Your invisibility ends if you cast a spell, but you might maintain the ruse by stepping out of view and casting spells without an obvious point of origin.

Magic Jar [6th-level Necromancy] (V, S, M) (casting time: 1 minute) (duration: Until dispelled)

Among other things, Magic Jar lets you possess some other humanoid and use it as a puppet. Either give your enemies a nasty surprise after they “win,” or possess nobles with their own guards and protectors.

Magic Jar brings enough narrative weight to become a central element of an adventure. For a good look at the spell’s inspiration, see “Spells Through The Ages – Magic Jar” at Delta’s D&D Hotspot.

Project Image [7th-level Illusion] (V, S, M) (casting time: 1 action) (duration: Concentration, up to 1 day)

Do you like long monologues and frustrated enemies? You’ll love this spell. This upgraded version of Mislead lets you create your image in a familiar location up to 500 miles away. You still cannot cast spells from the illusion, but if you surround it with enough henchmen, then they crush your foes while you sit in comfort.

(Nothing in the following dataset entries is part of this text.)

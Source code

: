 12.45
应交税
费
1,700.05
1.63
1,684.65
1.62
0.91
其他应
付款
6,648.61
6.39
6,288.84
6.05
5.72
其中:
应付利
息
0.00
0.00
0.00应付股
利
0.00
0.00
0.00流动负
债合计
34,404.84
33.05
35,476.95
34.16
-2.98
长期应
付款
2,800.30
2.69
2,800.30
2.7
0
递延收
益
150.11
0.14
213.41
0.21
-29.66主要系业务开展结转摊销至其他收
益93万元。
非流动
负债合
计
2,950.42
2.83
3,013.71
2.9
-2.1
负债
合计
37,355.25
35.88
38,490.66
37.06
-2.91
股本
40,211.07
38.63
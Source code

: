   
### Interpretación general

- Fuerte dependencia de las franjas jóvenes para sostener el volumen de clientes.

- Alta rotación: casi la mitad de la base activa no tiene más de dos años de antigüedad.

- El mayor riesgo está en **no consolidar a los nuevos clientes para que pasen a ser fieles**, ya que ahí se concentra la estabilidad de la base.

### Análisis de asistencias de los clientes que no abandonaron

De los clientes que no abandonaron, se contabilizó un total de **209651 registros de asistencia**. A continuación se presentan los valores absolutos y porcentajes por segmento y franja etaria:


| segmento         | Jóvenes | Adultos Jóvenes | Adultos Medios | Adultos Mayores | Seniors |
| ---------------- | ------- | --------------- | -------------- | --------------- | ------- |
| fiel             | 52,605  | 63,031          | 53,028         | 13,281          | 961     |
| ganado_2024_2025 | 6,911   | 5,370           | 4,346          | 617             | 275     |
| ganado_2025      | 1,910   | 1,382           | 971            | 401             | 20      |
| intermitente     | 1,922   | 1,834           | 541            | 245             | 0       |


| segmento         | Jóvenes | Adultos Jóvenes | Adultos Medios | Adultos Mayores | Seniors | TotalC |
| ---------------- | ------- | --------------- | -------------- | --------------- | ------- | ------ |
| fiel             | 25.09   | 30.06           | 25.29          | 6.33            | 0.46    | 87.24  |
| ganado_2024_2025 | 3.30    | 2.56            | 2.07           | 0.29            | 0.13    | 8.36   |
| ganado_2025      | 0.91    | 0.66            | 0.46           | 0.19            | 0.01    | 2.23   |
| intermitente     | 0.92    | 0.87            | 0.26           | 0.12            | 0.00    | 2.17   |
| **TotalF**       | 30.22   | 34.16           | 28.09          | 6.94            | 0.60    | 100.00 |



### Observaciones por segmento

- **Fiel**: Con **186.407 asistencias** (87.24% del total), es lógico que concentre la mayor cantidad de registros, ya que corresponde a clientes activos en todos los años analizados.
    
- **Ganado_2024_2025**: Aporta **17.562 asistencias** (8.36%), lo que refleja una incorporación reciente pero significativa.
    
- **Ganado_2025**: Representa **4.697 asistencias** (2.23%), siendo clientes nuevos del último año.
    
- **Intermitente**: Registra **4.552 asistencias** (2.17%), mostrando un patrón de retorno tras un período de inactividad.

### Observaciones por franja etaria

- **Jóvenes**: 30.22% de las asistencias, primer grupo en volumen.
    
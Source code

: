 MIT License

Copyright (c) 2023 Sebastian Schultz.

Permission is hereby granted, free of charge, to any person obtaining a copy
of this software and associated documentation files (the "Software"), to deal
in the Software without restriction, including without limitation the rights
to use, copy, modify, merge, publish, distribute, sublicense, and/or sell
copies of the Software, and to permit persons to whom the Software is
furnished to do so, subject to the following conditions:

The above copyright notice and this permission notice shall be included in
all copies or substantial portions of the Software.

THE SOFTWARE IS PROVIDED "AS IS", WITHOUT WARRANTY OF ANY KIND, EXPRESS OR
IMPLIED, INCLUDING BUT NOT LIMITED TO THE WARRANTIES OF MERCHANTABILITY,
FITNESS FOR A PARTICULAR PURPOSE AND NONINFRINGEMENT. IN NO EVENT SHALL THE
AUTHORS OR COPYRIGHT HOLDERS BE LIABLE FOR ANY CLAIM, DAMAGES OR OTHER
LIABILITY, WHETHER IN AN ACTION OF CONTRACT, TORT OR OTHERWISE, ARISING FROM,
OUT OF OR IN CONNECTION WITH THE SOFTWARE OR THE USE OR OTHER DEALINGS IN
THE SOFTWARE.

Project Image teases players and builds loathing for the villain.

Evasion

Levitation [2nd-level Transmutation] (V, S, M) (casting time: 1 action) (duration: Concentration, up to 10 minutes)

In addition to using levitate to rise out of reach of attackers, you can levitate unwilling foes. Also, decorate your ceiling with spikes.

Fly [3rd-level Transmutation] (V, S, M) (casting time: 1 action) (duration: Concentration, up to 10 minutes)

If you DM long enough, you will accidentally pit flying PCs against earth-bound monsters, and then watch helpless monsters die to less-than-heroic bombing attacks. Fly and Levitate can make good defenses that prevent PCs from swarming. Just do not create a encounter where the wizard can remain untouchable and out of range.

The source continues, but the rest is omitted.